◆ **TASK GOAL**
Below are some records. Print exactly the lines between the one holding "computing services etc." and the one holding "of content dependency", inclusive, and nothing else.

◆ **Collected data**
>>>>>

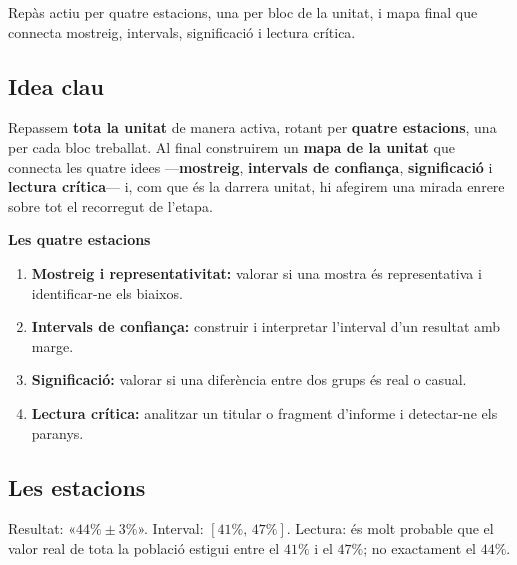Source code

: %
{Repàs actiu per quatre estacions, una per bloc de la unitat, i mapa final que connecta mostreig, intervals, significació i lectura crítica.}

\subsection{Idea clau}

Repassem \textbf{tota la unitat} de manera activa, rotant per \textbf{quatre estacions},
una per cada bloc treballat. Al final construirem un \textbf{mapa de la unitat} que connecta
les quatre idees —\textbf{mostreig}, \textbf{intervals de confiança}, \textbf{significació}
i \textbf{lectura crítica}— i, com que és la darrera unitat, hi afegirem una mirada enrere
sobre tot el recorregut de l'etapa.

\begin{idea}
\textbf{Les quatre estacions}
\begin{enumerate}[leftmargin=1.6em, itemsep=2pt]
  \item \textbf{Mostreig i representativitat:} valorar si una mostra és representativa i
        identificar-ne els biaixos.
  \item \textbf{Intervals de confiança:} construir i interpretar l'interval d'un resultat
        amb marge.
  \item \textbf{Significació:} valorar si una diferència entre dos grups és real o casual.
  \item \textbf{Lectura crítica:} analitzar un titular o fragment d'informe i detectar-ne
        els paranys.
\end{enumerate}
\end{idea}

\subsection{Les estacions}

\begin{exemple}
Resultat: «$44\%\pm 3\%$». Interval: $[41\%,\,47\%]$. Lectura: és molt probable que el valor
real de tota la població estigui entre el $41\%$ i el $47\%$; no exactament el $44\%$.
\end{exemple}

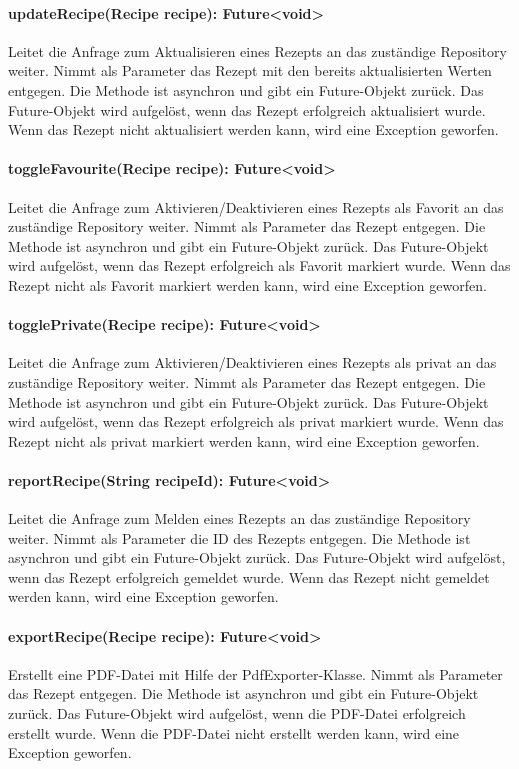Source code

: \documentclass[parskip=full]{scrartcl}
\begin{document}
\paragraph{updateRecipe(Recipe recipe): Future<void>}
Leitet die Anfrage zum Aktualisieren eines Rezepts an das zuständige Repository weiter. Nimmt als Parameter das Rezept mit den bereits aktualisierten Werten entgegen. Die Methode ist asynchron und gibt ein Future-Objekt zurück. Das Future-Objekt wird aufgelöst, wenn das Rezept erfolgreich aktualisiert wurde. Wenn das Rezept nicht aktualisiert werden kann, wird eine Exception geworfen.
\paragraph{toggleFavourite(Recipe recipe): Future<void>}
Leitet die Anfrage zum Aktivieren/Deaktivieren eines Rezepts als Favorit an das zuständige Repository weiter. Nimmt als Parameter das Rezept entgegen. Die Methode ist asynchron und gibt ein Future-Objekt zurück. Das Future-Objekt wird aufgelöst, wenn das Rezept erfolgreich als Favorit markiert wurde. Wenn das Rezept nicht als Favorit markiert werden kann, wird eine Exception geworfen.
\paragraph{togglePrivate(Recipe recipe): Future<void>}
Leitet die Anfrage zum Aktivieren/Deaktivieren eines Rezepts als privat an das zuständige Repository weiter. Nimmt als Parameter das Rezept entgegen. Die Methode ist asynchron und gibt ein Future-Objekt zurück. Das Future-Objekt wird aufgelöst, wenn das Rezept erfolgreich als privat markiert wurde. Wenn das Rezept nicht als privat markiert werden kann, wird eine Exception geworfen.
\paragraph{reportRecipe(String recipeId): Future<void>}
Leitet die Anfrage zum Melden eines Rezepts an das zuständige Repository weiter. Nimmt als Parameter die ID des Rezepts entgegen. Die Methode ist asynchron und gibt ein Future-Objekt zurück. Das Future-Objekt wird aufgelöst, wenn das Rezept erfolgreich gemeldet wurde. Wenn das Rezept nicht gemeldet werden kann, wird eine Exception geworfen.
\paragraph{exportRecipe(Recipe recipe): Future<void>}
Erstellt eine PDF-Datei mit Hilfe der PdfExporter-Klasse. Nimmt als Parameter das Rezept entgegen. Die Methode ist asynchron und gibt ein Future-Objekt zurück. Das Future-Objekt wird aufgelöst, wenn die PDF-Datei erfolgreich erstellt wurde. Wenn die PDF-Datei nicht erstellt werden kann, wird eine Exception geworfen.
\newpage
\end{document}
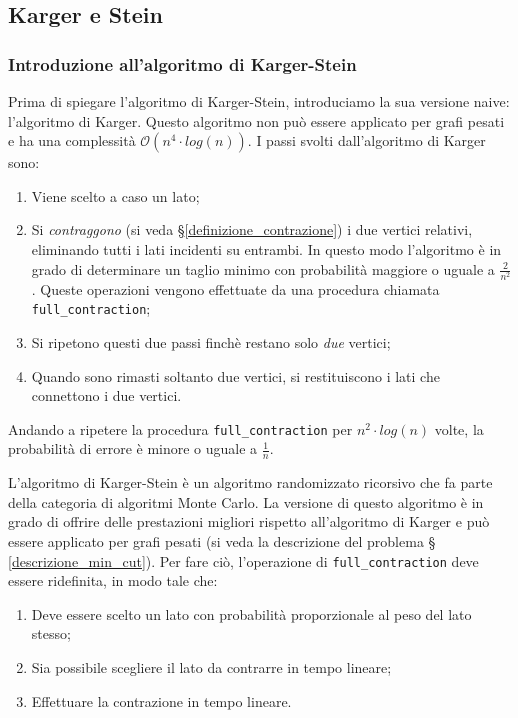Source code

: \subsection{Karger e Stein}
\label{karger_stein_section}

\subsubsection{Introduzione all'algoritmo di Karger-Stein}
Prima di spiegare l'algoritmo di Karger-Stein, introduciamo la sua versione naive: 
l'algoritmo di Karger. Questo algoritmo non può essere applicato per grafi pesati 
e ha una complessità $\mathcal{O}(n^4 \cdot log(n))$. I passi svolti dall'algoritmo 
di Karger sono:
\begin{enumerate}
    \item Viene scelto a caso un lato;
    \item Si \textit{contraggono} (si veda \S \ref{definizione_contrazione}) i due vertici 
    relativi, eliminando tutti i lati incidenti su entrambi. In questo modo l'algoritmo 
    è in grado di determinare un taglio minimo con probabilità maggiore o uguale a 
    $\frac{2}{n^2}$. Queste operazioni vengono effettuate da una procedura chiamata 
    \verb|full_contraction|;
    \item Si ripetono questi due passi finchè restano solo \textit{due} vertici;
    \item Quando sono rimasti soltanto due vertici, si restituiscono i lati che  
    connettono i due vertici.
\end{enumerate}
Andando a ripetere la procedura \verb|full_contraction| per $n^2 \cdot log(n)$ volte, la probabilità di errore è minore o uguale a $\frac{1}{n}$.

L'algoritmo di Karger-Stein è un algoritmo randomizzato ricorsivo che fa parte della 
categoria di algoritmi Monte Carlo. La versione di questo algoritmo è in grado di 
offrire delle prestazioni migliori rispetto all'algoritmo di Karger e può essere 
applicato per grafi pesati (si veda la descrizione del problema \S
\ref{descrizione_min_cut}). Per fare ciò, l'operazione di \verb|full_contraction| 
deve essere ridefinita, in modo tale che:
\begin{enumerate}
    \item Deve essere scelto un lato con probabilità proporzionale al peso del lato 
    stesso;
    \item Sia possibile scegliere il lato da contrarre in tempo lineare;
    \item Effettuare la contrazione in tempo lineare.
\end{enumerate}

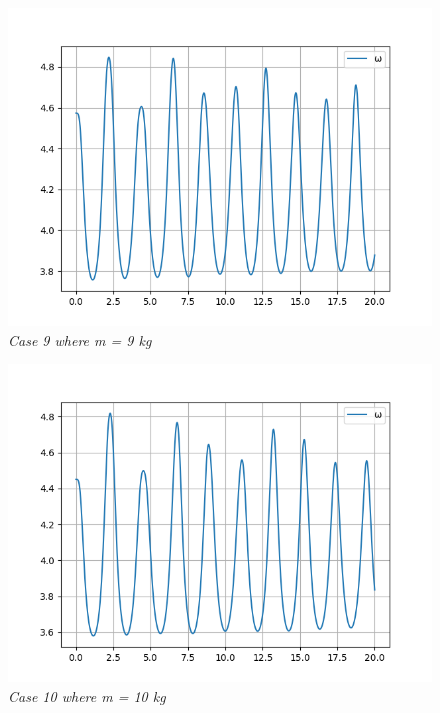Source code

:         \begin{figure}[H]
            \centering
            \includegraphics{Appendix/RSimPictures/AF/afm9.png}
            \caption{\textit{Case 9 where m = 9 kg}}
            \label{}
        \end{figure}
            
        \begin{figure}[H]
            \centering
            \includegraphics{Appendix/RSimPictures/AF/afm10.png}
            \caption{\textit{Case 10 where m = 10 kg}}
            \label{}
        \end{figure}
            
            


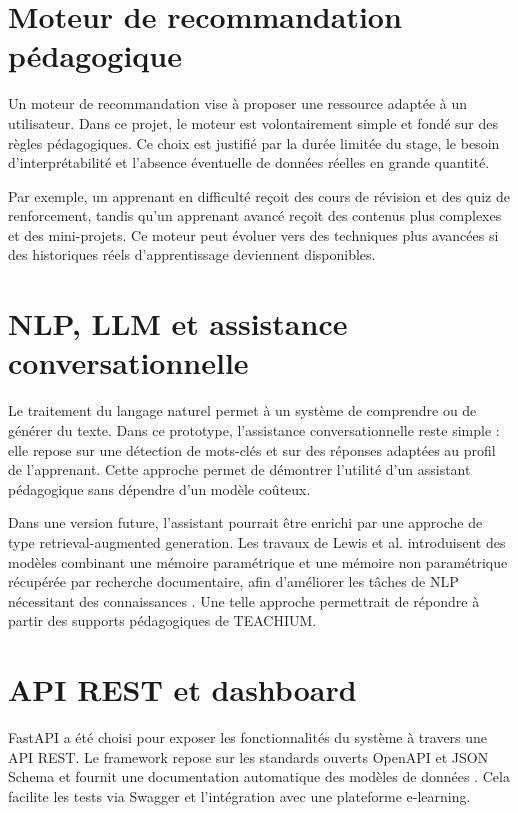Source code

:\documentclass[12pt,a4paper]{report}
\begin{document}
\section{Moteur de recommandation pédagogique}

Un moteur de recommandation vise à proposer une ressource adaptée à un utilisateur. Dans ce projet, le moteur est volontairement simple et fondé sur des règles pédagogiques. Ce choix est justifié par la durée limitée du stage, le besoin d'interprétabilité et l'absence éventuelle de données réelles en grande quantité.

Par exemple, un apprenant en difficulté reçoit des cours de révision et des quiz de renforcement, tandis qu'un apprenant avancé reçoit des contenus plus complexes et des mini-projets. Ce moteur peut évoluer vers des techniques plus avancées si des historiques réels d'apprentissage deviennent disponibles.

\section{NLP, LLM et assistance conversationnelle}

Le traitement du langage naturel permet à un système de comprendre ou de générer du texte. Dans ce prototype, l'assistance conversationnelle reste simple : elle repose sur une détection de mots-clés et sur des réponses adaptées au profil de l'apprenant. Cette approche permet de démontrer l'utilité d'un assistant pédagogique sans dépendre d'un modèle coûteux.

Dans une version future, l'assistant pourrait être enrichi par une approche de type retrieval-augmented generation. Les travaux de Lewis et al. introduisent des modèles combinant une mémoire paramétrique et une mémoire non paramétrique récupérée par recherche documentaire, afin d'améliorer les tâches de NLP nécessitant des connaissances \cite{rag-lewis}. Une telle approche permettrait de répondre à partir des supports pédagogiques de TEACHIUM.

\section{API REST et dashboard}

FastAPI a été choisi pour exposer les fonctionnalités du système à travers une API REST. Le framework repose sur les standards ouverts OpenAPI et JSON Schema et fournit une documentation automatique des modèles de données \cite{fastapi-docs}. Cela facilite les tests via Swagger et l'intégration avec une plateforme e-learning.
\end{document}
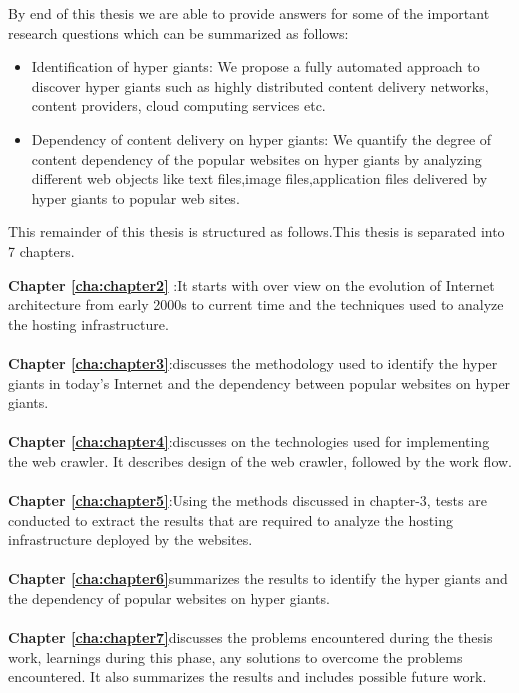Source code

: By end of this thesis we are able to provide answers for some of the important research questions which can be summarized as follows:

\begin{itemize}
\item Identification of hyper giants: We propose a fully automated approach to discover hyper giants such as highly distributed content delivery networks, content providers, cloud computing services etc.

\item Dependency of content delivery on hyper giants: We quantify the degree of content dependency
of the popular websites on hyper giants by analyzing different web objects like text files,image files,application files delivered by hyper giants to popular web sites.
\end{itemize}

This remainder of this thesis is structured as follows.This thesis is separated
into 7 chapters.

\textbf{Chapter \ref{cha:chapter2}} :It starts with over view on the evolution of Internet architecture from early 2000s to current time and the techniques used to analyze the hosting infrastructure.
\\
\\
\textbf{Chapter \ref{cha:chapter3}}:discusses the methodology used to identify the hyper giants in today's Internet and the dependency between popular websites on hyper giants.
\\
\\
\textbf{Chapter \ref{cha:chapter4}}:discusses on the technologies used for implementing the web crawler. It describes design of the web crawler, followed by the work flow. 
\\
\\
\textbf{Chapter \ref{cha:chapter5}}:Using the methods discussed in chapter-3, tests are conducted to extract the results that are required to analyze the hosting infrastructure deployed by the websites. 
\\
\\
\textbf{Chapter \ref{cha:chapter6}}summarizes the results to identify the hyper giants and the dependency of popular websites on hyper giants.
\\
\\
\textbf{Chapter \ref{cha:chapter7}}discusses the problems encountered during the thesis work, learnings during this phase, any solutions to overcome the problems encountered. It also summarizes the results and includes possible future work. 
\\
\\
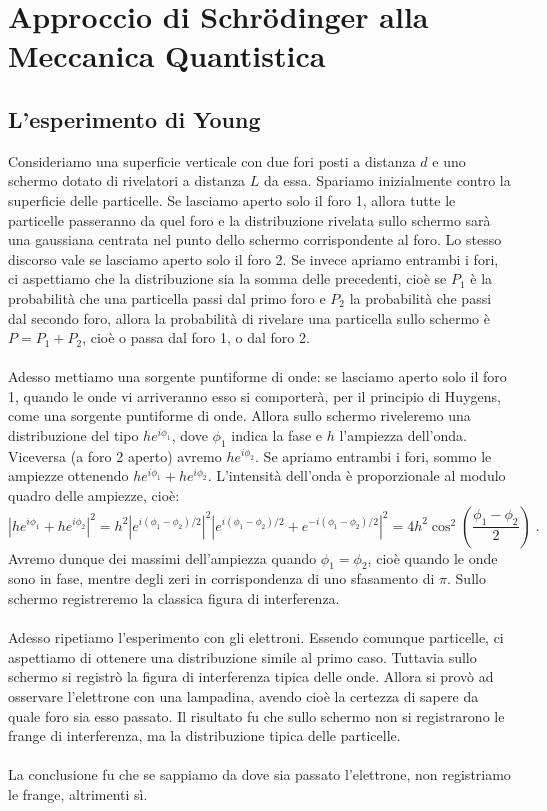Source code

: \documentclass[12pt,a4paper]{report}
\theoremstyle{definition}
\numberwithin{equation}{section}
\begin{document}
\chapter{Approccio di Schrödinger alla Meccanica Quantistica}
\section{L'esperimento di Young}
Consideriamo una superficie verticale con due fori posti a distanza $d$ e uno schermo dotato di rivelatori a distanza $L$ da essa. Spariamo inizialmente contro la superficie delle particelle. Se lasciamo aperto solo il foro 1, allora tutte le particelle passeranno da quel foro e la distribuzione rivelata sullo schermo sarà una gaussiana centrata nel punto dello schermo corrispondente al foro. Lo stesso discorso vale se lasciamo aperto solo il foro 2. Se invece apriamo entrambi i fori, ci aspettiamo che la distribuzione sia la somma delle precedenti, cioè se $P_1$ è la probabilità che una particella passi dal primo foro e $P_2$ la probabilità che passi dal secondo foro, allora la probabilità di rivelare una particella sullo schermo è $P=P_1+P_2$, cioè o passa dal foro 1, o dal foro 2. \\
\\
Adesso mettiamo una sorgente puntiforme di onde: se lasciamo aperto solo il foro 1, quando le onde vi arriveranno esso si comporterà, per il principio di Huygens, come una sorgente puntiforme di onde. Allora sullo schermo riveleremo una distribuzione del tipo $h e^{i\phi_1}$, dove $\phi_1$ indica la fase e $h$ l'ampiezza dell'onda. Viceversa (a foro 2 aperto) avremo $h e^{i\phi_2}$. Se apriamo entrambi i fori, sommo le ampiezze ottenendo $he^{i\phi_1}+he^{i\phi_2}$. L'intensità dell'onda è proporzionale al modulo quadro delle ampiezze, cioè:
$$
\left|he^{i\phi_1}+he^{i\phi_2}\right|^2=h^2\left|e^{i(\phi_1-\phi_2)/2}\right|^2\left|e^{i(\phi_1-\phi_2)/2}+e^{-i(\phi_1-\phi_2)/2}\right|^2=4h^2\cos^2\left(\frac{\phi_1-\phi_2}{2}\right)\;.
$$
Avremo dunque dei massimi dell'ampiezza quando $\phi_1=\phi_2$, cioè quando le onde sono in fase, mentre degli zeri in corrispondenza di uno sfasamento di $\pi$. Sullo schermo registreremo la classica figura di interferenza. \\
\\
Adesso ripetiamo l'esperimento con gli elettroni. Essendo comunque particelle, ci aspettiamo di ottenere una distribuzione simile al primo caso. Tuttavia sullo schermo si registrò la figura di interferenza tipica delle onde. Allora si provò ad osservare l'elettrone con una lampadina, avendo cioè la certezza di sapere da quale foro sia esso passato. Il risultato fu che sullo schermo non si registrarono le frange di interferenza, ma la distribuzione tipica delle particelle. \\
\\
La conclusione fu che se sappiamo da dove sia passato l'elettrone, non registriamo le frange, altrimenti sì.
\end{document}
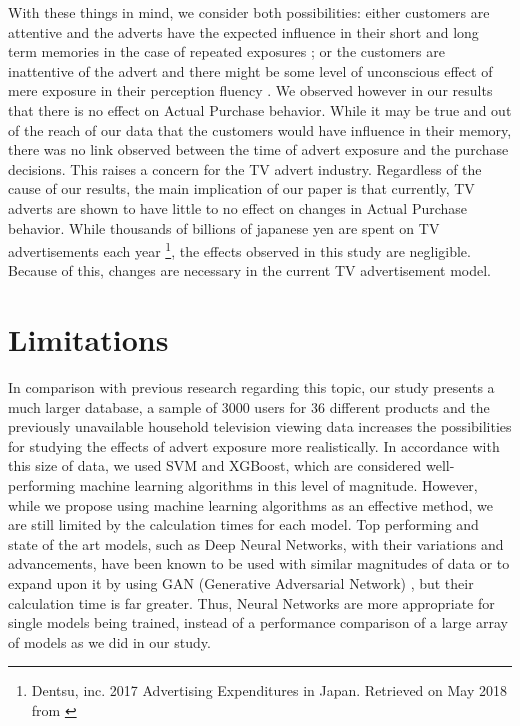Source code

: \documentclass[review]{elsarticle}
\begin{document}
With these things in mind, we consider both possibilities: either customers are attentive and the adverts have the expected influence in their short and long term memories in the case of repeated exposures \cite[][]{rossiter}; or the customers are inattentive of the advert and there might be some level of unconscious effect of mere exposure in their perception fluency \cite[][]{fang}. We observed however in our results that there is no effect on Actual Purchase behavior. While it may be true and out of the reach of our data that the customers would have influence in their memory, there was no link observed between the time of advert exposure and the purchase decisions. This raises a concern for the TV advert industry. Regardless of the cause of our results, the main implication of our paper is that currently, TV adverts are shown to have little to no effect on changes in Actual Purchase behavior. While thousands of billions of japanese yen are spent on TV advertisements each year \footnote{\label{dentsu}Dentsu, inc. 2017 Advertising Expenditures in Japan. Retrieved on May 2018 from \href {http://www.dentsu.com/knowledgeanddata/ad_expenditures/pdf/expenditures_2017.pdf}{}}, the effects observed in this study are negligible. Because of this, changes are necessary in the current TV advertisement model.

\section{Limitations}
\label{limitations}

In comparison with previous research regarding this topic, our study presents a much larger database, a sample of 3000 users for 36 different products and the previously unavailable household television viewing data increases the possibilities for studying the effects of advert exposure more realistically. In accordance with this size of data, we used SVM and XGBoost, which are considered well-performing machine learning algorithms in this level of magnitude. However, while we propose using machine learning algorithms as an effective method, we are still limited by the calculation times for each model. Top performing and state of the art models, such as Deep Neural Networks, with their variations and advancements, have been known to be used with similar magnitudes of data or to expand upon it by using GAN (Generative Adversarial Network) \cite[][]{goodfellow-gan}, but their calculation time is far greater. Thus, Neural Networks are more appropriate for single models being trained, instead of a performance comparison of a large array of models as we did in our study.
\end{document}
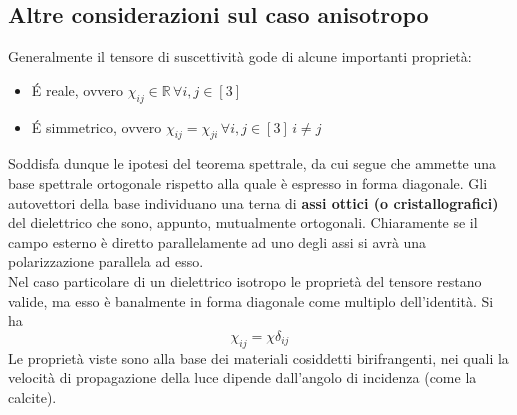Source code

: \subsection{Altre considerazioni sul caso anisotropo}
Generalmente il tensore di suscettività gode di alcune importanti proprietà:
\begin{itemize}
\item \'E reale, ovvero $\chi_{ij} \in \mathbb{R} \, \forall i,j \in [3]$
\item \'E simmetrico, ovvero $\chi_{ij} = \chi_{ji} \, \forall i,j \in [3] \, i \neq j$
\end{itemize}
Soddisfa dunque le ipotesi del teorema spettrale, da cui segue che ammette una base spettrale ortogonale rispetto alla quale è espresso in forma diagonale. Gli autovettori della base individuano una terna di \textbf{assi ottici (o cristallografici)} del dielettrico che sono, appunto, mutualmente ortogonali. Chiaramente se il campo esterno è diretto parallelamente ad uno degli assi si avrà una polarizzazione parallela ad esso.
\\Nel caso particolare di un dielettrico isotropo le proprietà del tensore restano valide, ma esso è banalmente in forma diagonale come multiplo dell'identità. Si ha 
\[\chi_{ij} = \chi \delta_{ij}\]
Le proprietà viste sono alla base dei materiali cosiddetti birifrangenti, nei quali la velocità di propagazione della luce dipende dall'angolo di incidenza (come la calcite).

<<<<<

◆ **ANSWER BOX**
\item Identification of hyper giants: We propose a fully automated approach to discover hyper giants such as highly distributed content delivery networks, content providers, cloud computing services etc.

\item Dependency of content delivery on hyper giants: We quantify the degree of content dependency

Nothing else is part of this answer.